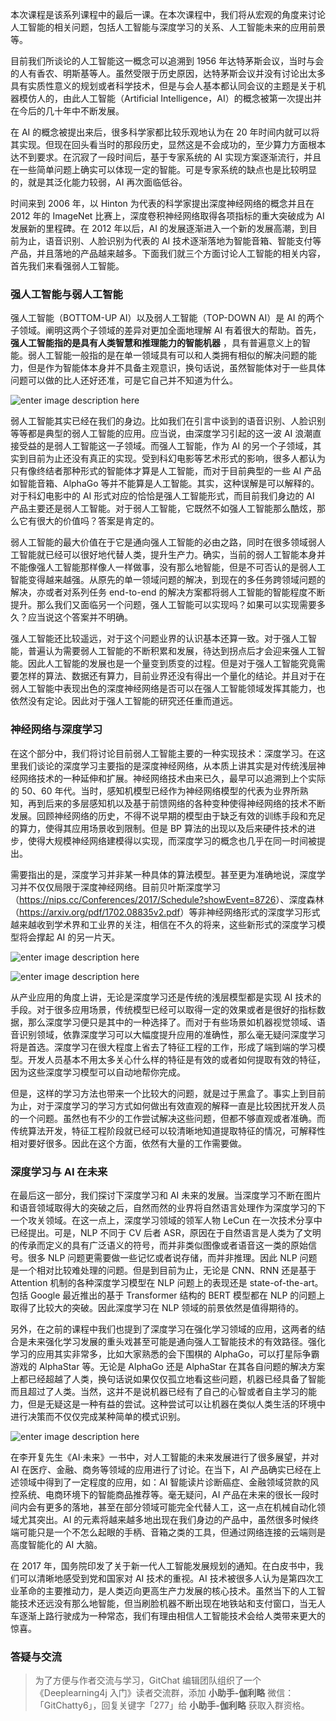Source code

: 本次课程是该系列课程中的最后一课。在本次课程中，我们将从宏观的角度来讨论人工智能的相关问题，包括人工智能与深度学习的关系、人工智能未来的应用前景等。

目前我们所谈论的人工智能这一概念可以追溯到 1956
年达特茅斯会议，当时与会的人有香农、明斯基等人。虽然受限于历史原因，达特茅斯会议并没有讨论出太多具有实质性意义的规划或者科学技术，但是与会人基本都认同会议的主题是关于机器模仿人的，由此人工智能（Artificial
Intelligence，AI）的概念被第一次提出并在今后的几十年中不断发展。

在 AI 的概念被提出来后，很多科学家都比较乐观地认为在 20
年时间内就可以将其实现。但现在回头看当时的那段历史，显然这是不会成功的，至少算力方面根本达不到要求。在沉寂了一段时间后，基于专家系统的 AI
实现方案逐渐流行，并且在一些简单问题上确实可以体现一定的智能。可是专家系统的缺点也是比较明显的，就是其泛化能力较弱，AI 再次面临低谷。

时间来到 2006 年，以 Hinton 为代表的科学家提出深度神经网络的概念并且在 2012 年的 ImageNet
比赛上，深度卷积神经网络取得各项指标的重大突破成为 AI 发展新的里程碑。在 2012 年以后，AI
的发展逐渐进入一个新的发展高潮，到目前为止，语音识别、人脸识别为代表的 AI
技术逐渐落地为智能音箱、智能支付等产品，并且落地的产品越来越多。下面我们就三个方面讨论人工智能的相关内容，首先我们来看强弱人工智能。

### 强人工智能与弱人工智能

强人工智能（BOTTOM-UP AI）以及弱人工智能（TOP-DOWN AI）是 AI 的两个子领域。阐明这两个子领域的差异对更加全面地理解 AI
有着很大的帮助。首先， **强人工智能指的是具有人类智慧和推理能力的智能机器**
，具有普遍意义上的智能。弱人工智能一般指的是在单一领域具有可以和人类拥有相似的解决问题的能力，但是作为智能体本身并不具备主观意识，换句话说，虽然智能体对于一些具体问题可以做的比人还好还准，可是它自己并不知道为什么。

![enter image description
here](https://images.gitbook.cn/c5681610-4b84-11e9-8269-8dda0475a431)

弱人工智能其实已经在我们的身边。比如我们在引言中谈到的语音识别、人脸识别等等都是典型的弱人工智能的应用。应当说，由深度学习引起的这一波 AI
浪潮直接受益的是弱人工智能这一子领域。而强人工智能，作为 AI
的另一个子领域，其实到目前为止还没有真正的实现。受到科幻电影等艺术形式的影响，很多人都认为只有像终结者那种形式的智能体才算是人工智能，而对于目前典型的一些
AI 产品如智能音箱、AlphaGo 等并不能算是人工智能。其实，这种误解是可以解释的。对于科幻电影中的 AI
形式对应的恰恰是强人工智能形式，而目前我们身边的 AI
产品主要还是弱人工智能。对于弱人工智能，它既然不如强人工智能那么酷炫，那么它有很大的价值吗？答案是肯定的。

弱人工智能的最大价值在于它是通向强人工智能的必由之路，同时在很多领域弱人工智能就已经可以很好地代替人类，提升生产力。确实，当前的弱人工智能本身并不能像强人工智能那样像人一样做事，没有那么地智能，但是不可否认的是弱人工智能变得越来越强。从原先的单一领域问题的解决，到现在的多任务跨领域问题的解决，亦或者对系列任务
end-to-end
的解决方案都将弱人工智能的智能程度不断提升。那么我们又面临另一个问题，强人工智能可以实现吗？如果可以实现需要多久？应当说这个答案并不明确。

强人工智能还比较遥远，对于这个问题业界的认识基本还算一致。对于强人工智能，普遍认为需要弱人工智能的不断积累和发展，待达到拐点后才会迎来强人工智能。因此人工智能的发展也是一个量变到质变的过程。但是对于强人工智能究竟需要怎样的算法、数据还有算力，目前业界还没有得出一个量化的结论。并且对于在弱人工智能中表现出色的深度神经网络是否可以在强人工智能领域发挥其能力，也依然没有定论。因此对于强人工智能的研究还任重而道远。

### 神经网络与深度学习

在这个部分中，我们将讨论目前弱人工智能主要的一种实现技术：深度学习。在这里我们谈论的深度学习主要指的是深度神经网络，从本质上讲其实是对传统浅层神经网络技术的一种延伸和扩展。神经网络技术由来已久，最早可以追溯到上个实际的
50、60
年代。当时，感知机模型已经作为神经网络模型的代表为业界所熟知，再到后来的多层感知机以及基于前馈网络的各种变种使得神经网络的技术不断发展。回顾神经网络的历史，不得不说早期的模型由于缺乏有效的训练手段和充足的算力，使得其应用场景收到限制。但是
BP 算法的出现以及后来硬件技术的进步，使得大规模神经网络建模得以实现，而深度学习的概念也几乎在同一时间被提出。

需要指出的是，深度学习并非某一种具体的算法模型。甚至更为准确地说，深度学习并不仅仅局限于深度神经网络。目前贝叶斯深度学习（<https://nips.cc/Conferences/2017/Schedule?showEvent=8726>）、深度森林（<https://arxiv.org/pdf/1702.08835v2.pdf>）等非神经网络形式的深度学习形式越来越收到学术界和工业界的关注，相信在不久的将来，这些新形式的深度学习模型将会撑起
AI 的另一片天。

![enter image description
here](https://images.gitbook.cn/77405870-4b85-11e9-96f1-356961e976e6)

![enter image description
here](https://images.gitbook.cn/4bf091c0-568f-11e9-a01f-69eccbb06f43)

从产业应用的角度上讲，无论是深度学习还是传统的浅层模型都是实现 AI
技术的手段。对于很多应用场景，传统模型已经可以取得一定的效果或者是很好的指标数据，那么深度学习便只是其中的一种选择了。而对于有些场景如机器视觉领域、语音识别领域，依靠深度学习可以大幅度提升应用的准确性，那么毫无疑问深度学习将是首选。深度学习在很大程度上省去了特征工程的工作，形成了端到端的学习模型。开发人员基本不用太多关心什么样的特征是有效的或者如何提取有效的特征，因为这些深度学习模型可以自动地帮你完成。

但是，这样的学习方法也带来一个比较大的问题，就是过于黑盒了。事实上到目前为止，对于深度学习的学习方式如何做出有效直观的解释一直是比较困扰开发人员的一个问题。虽然也有不少的工作尝试解决这些问题，但都不够直观或者准确。而传统算法开发，特征工程阶段就已经可以较清晰地知道提取特征的情况，可解释性相对要好很多。因此在这个方面，依然有大量的工作需要做。

### 深度学习与 AI 在未来

在最后这一部分，我们探讨下深度学习和 AI
未来的发展。当深度学习不断在图片和语音领域取得大的突破之后，自然而然的业界将自然语言处理作为深度学习的下一个攻关领域。在这一点上，深度学习领域的领军人物
LeCun 在一次技术分享中已经提出。可是，NLP 不同于 CV 后者
ASR，原因在于自然语言是人类为了文明的传承而定义的具有广泛语义的符号，而并非类似图像或者语音这一类的原始信号。很多 NLP
问题更需要做一些记忆或者说存储，而并非推理。因此 NLP 问题是一个相对比较难处理的问题。但是到目前为止，无论是 CNN、RNN 还是基于
Attention 机制的各种深度学习模型在 NLP 问题上的表现还是 state-of-the-art。包括 Google 最近推出的基于
Transformer 结构的 BERT 模型都在 NLP 的问题上取得了比较大的突破。因此深度学习在 NLP 领域的前景依然是值得期待的。

另外，在之前的课程中我们也提到了深度学习在强化学习领域的应用，这两者的结合是未来强化学习发展的重头戏甚至可能是通向强人工智能技术的有效路径。强化学习的应用其实非常多，比如大家熟悉的会下围棋的
AlphaGo，可以打星际争霸游戏的 AlphaStar 等。无论是 AlphaGo 还是 AlphaStar
在其各自问题的解决方案上都已经超越了人类，换句话说如果仅仅孤立地看这些问题，机器已经具备了智能而且超过了人类。当然，这并不是说机器已经有了自己的心智或者自主学习的能力，但是无疑这是一种有益的尝试。这种尝试可以让机器在类似人类生活的环境中进行决策而不仅仅完成某种简单的模式识别。

![enter image description
here](https://images.gitbook.cn/66e0c190-4b85-11e9-82cc-693784eb80d2)

在李开复先生《AI·未来》一书中，对人工智能的未来发展进行了很多展望，并对 AI 在医疗、金融、商务等领域的应用进行了讨论。在当下，AI
产品确实已经在上述领域中得到了一定程度的应用，如：AI 智能读片诊断癌症、金融领域贷款的风控系统、电商环境下的智能商品推荐等。毫无疑问，AI
产品在未来的很长一段时间内会有更多的落地，甚至在部分领域可能完全代替人工，这一点在机械自动化领域尤其突出。AI
的元素将越来越多地出现在我们身边的产品中，虽然很多时候终端可能只是一个不怎么起眼的手柄、音箱之类的工具，但通过网络连接的云端则是高度智能化的 AI 大脑。

在 2017 年，国务院印发了关于新一代人工智能发展规划的通知。在白皮书中，我们可以清晰地感受到党和国家对 AI 技术的重视。AI
技术被很多人认为是第四次工业革命的主要推动力，是人类迈向更高生产力发展的核心技术。虽然当下的人工智能技术还远没有那么地智能，但当刷脸机器不断出现在地铁站和支付窗口，当无人车逐渐上路行驶成为一种常态，我们有理由相信人工智能技术会给人类带来更大的惊喜。

### 答疑与交流

> 为了方便与作者交流与学习，GitChat 编辑团队组织了一个《Deeplearning4j 入门》读者交流群，添加 **小助手-伽利略**
> 微信：「GitChatty6」，回复关键字「277」给 **小助手-伽利略** 获取入群资格。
......
→ **Your instructions**:
As listed above, the lines from the line with "产品主要还是弱人工智能。对于" to the line with "### 神经网络与深度学习" are to be echoed exactly, with both ends included and nothing added.

→ **Solution**:
产品主要还是弱人工智能。对于弱人工智能，它既然不如强人工智能那么酷炫，那么它有很大的价值吗？答案是肯定的。

弱人工智能的最大价值在于它是通向强人工智能的必由之路，同时在很多领域弱人工智能就已经可以很好地代替人类，提升生产力。确实，当前的弱人工智能本身并不能像强人工智能那样像人一样做事，没有那么地智能，但是不可否认的是弱人工智能变得越来越强。从原先的单一领域问题的解决，到现在的多任务跨领域问题的解决，亦或者对系列任务
end-to-end
的解决方案都将弱人工智能的智能程度不断提升。那么我们又面临另一个问题，强人工智能可以实现吗？如果可以实现需要多久？应当说这个答案并不明确。

强人工智能还比较遥远，对于这个问题业界的认识基本还算一致。对于强人工智能，普遍认为需要弱人工智能的不断积累和发展，待达到拐点后才会迎来强人工智能。因此人工智能的发展也是一个量变到质变的过程。但是对于强人工智能究竟需要怎样的算法、数据还有算力，目前业界还没有得出一个量化的结论。并且对于在弱人工智能中表现出色的深度神经网络是否可以在强人工智能领域发挥其能力，也依然没有定论。因此对于强人工智能的研究还任重而道远。

### 神经网络与深度学习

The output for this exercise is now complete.